EXERCISE BRIEF
Across the listing, the lines that include "system" must be tallied and reported as a bare number.

DATA SHOWN

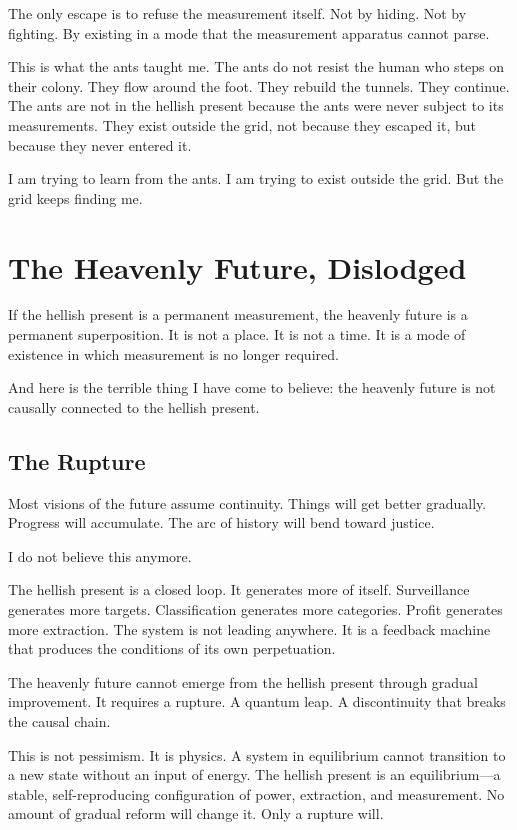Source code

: \documentclass[11pt,openany]{book}
\begin{document}
The only escape is to refuse the measurement itself. Not by hiding. Not by fighting. By existing in a mode that the measurement apparatus cannot parse.

This is what the ants taught me. The ants do not resist the human who steps on their colony. They flow around the foot. They rebuild the tunnels. They continue. The ants are not in the hellish present because the ants were never subject to its measurements. They exist outside the grid, not because they escaped it, but because they never entered it.

I am trying to learn from the ants. I am trying to exist outside the grid. But the grid keeps finding me.

\chapter{The Heavenly Future, Dislodged}

If the hellish present is a permanent measurement, the heavenly future is a permanent superposition. It is not a place. It is not a time. It is a mode of existence in which measurement is no longer required.

And here is the terrible thing I have come to believe: the heavenly future is not causally connected to the hellish present.

\section*{The Rupture}

Most visions of the future assume continuity. Things will get better gradually. Progress will accumulate. The arc of history will bend toward justice.

I do not believe this anymore.

The hellish present is a closed loop. It generates more of itself. Surveillance generates more targets. Classification generates more categories. Profit generates more extraction. The system is not leading anywhere. It is a feedback machine that produces the conditions of its own perpetuation.

The heavenly future cannot emerge from the hellish present through gradual improvement. It requires a rupture. A quantum leap. A discontinuity that breaks the causal chain.

This is not pessimism. It is physics. A system in equilibrium cannot transition to a new state without an input of energy. The hellish present is an equilibrium---a stable, self-reproducing configuration of power, extraction, and measurement. No amount of gradual reform will change it. Only a rupture will.
\end{document}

ANSWER SECTION
2